This move by the Fed, which has long regulated mortgage lending by banks, is overdue. Since 2004 brokers have played a key role in stimulating the subprime mortgage market, expanding it from less than 5% of the overall mortgage market before 2004 to roughly 15% today. This run-up was a direct response to demand from investors (who purchase mortgages among other investment tools) for higher-yielding products.

In the past two decades mortgage brokers, rather than conventional banks, have provided almost 50% of all residential mortgage lending. Nevertheless, brokers are not regulated the way banks are, and in some states they are not even required to be licensed. In general, they are less well trained and less experienced than bankers.

Moreover, they are brokers. In other words, they do not have to eat their own cooking. They take a fee for brokering a loan, which is passed to the lender, and that's the end of the relationship. In this way, they are insulated from issues that might arise later because of judgment errors in controls and underwriting. In banking, such problems with "safety and soundness" can result in enormous fines, more stringent capital requirements, and revocation of licenses.
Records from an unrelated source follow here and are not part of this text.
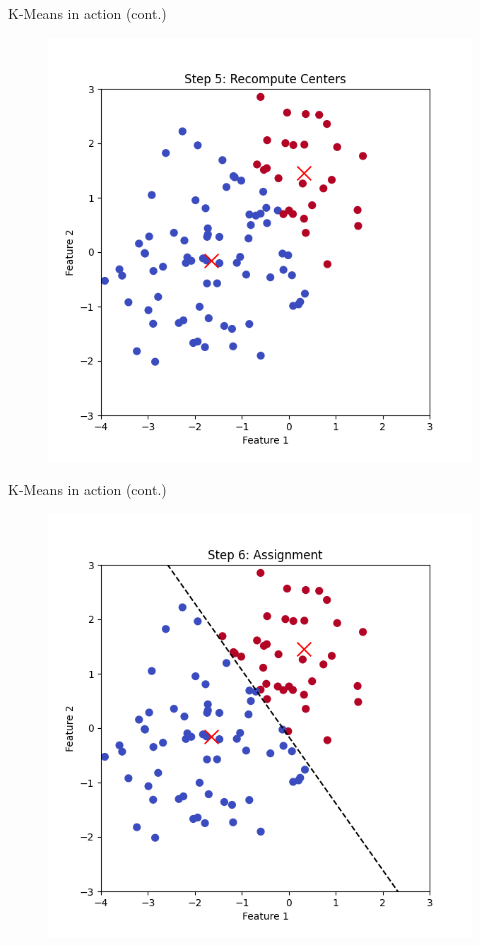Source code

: \documentclass[serif, aspectratio=169]{beamer}
\begin{document}
\begin{frame}{K-Means in action (cont.)}
    \begin{figure}
        \centering
        \includegraphics[scale=0.45]{pic/figs/kmeans_step_5_recompute_centers.png}
    \end{figure}
\end{frame}
\begin{frame}{K-Means in action (cont.)}
    \begin{figure}
        \centering
        \includegraphics[scale=0.45]{pic/figs/kmeans_step_6_assignment.png}
    \end{figure}
\end{frame}
\end{document}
Better regulation might well add to the cost of mortgages, but it would have limited the subprime growth.

Moreover, the Fed's proposal gets right to the heart of numerous unethical practices that helped create the subprime debacle. These include approving loans without verifying income, disguising broker fees, and using misleading advertising. Can any ethical mortgage lender, banker or broker, oppose the elimination of such practices?

The idea that we should regulate banks that make mortgages but should not regulate mortgage brokers makes no sense. It is tantamount to gun control for half the populace — the half that is least likely to abuse the privilege of ownership.

Economic aid and interest rate cuts may help this time around, but they are not solutions.

Some legitimate borrowers may feel the pain of higher costs as a result of effective regulation of the entire mortgage industry. That may be the price of avoiding another subprime crisis.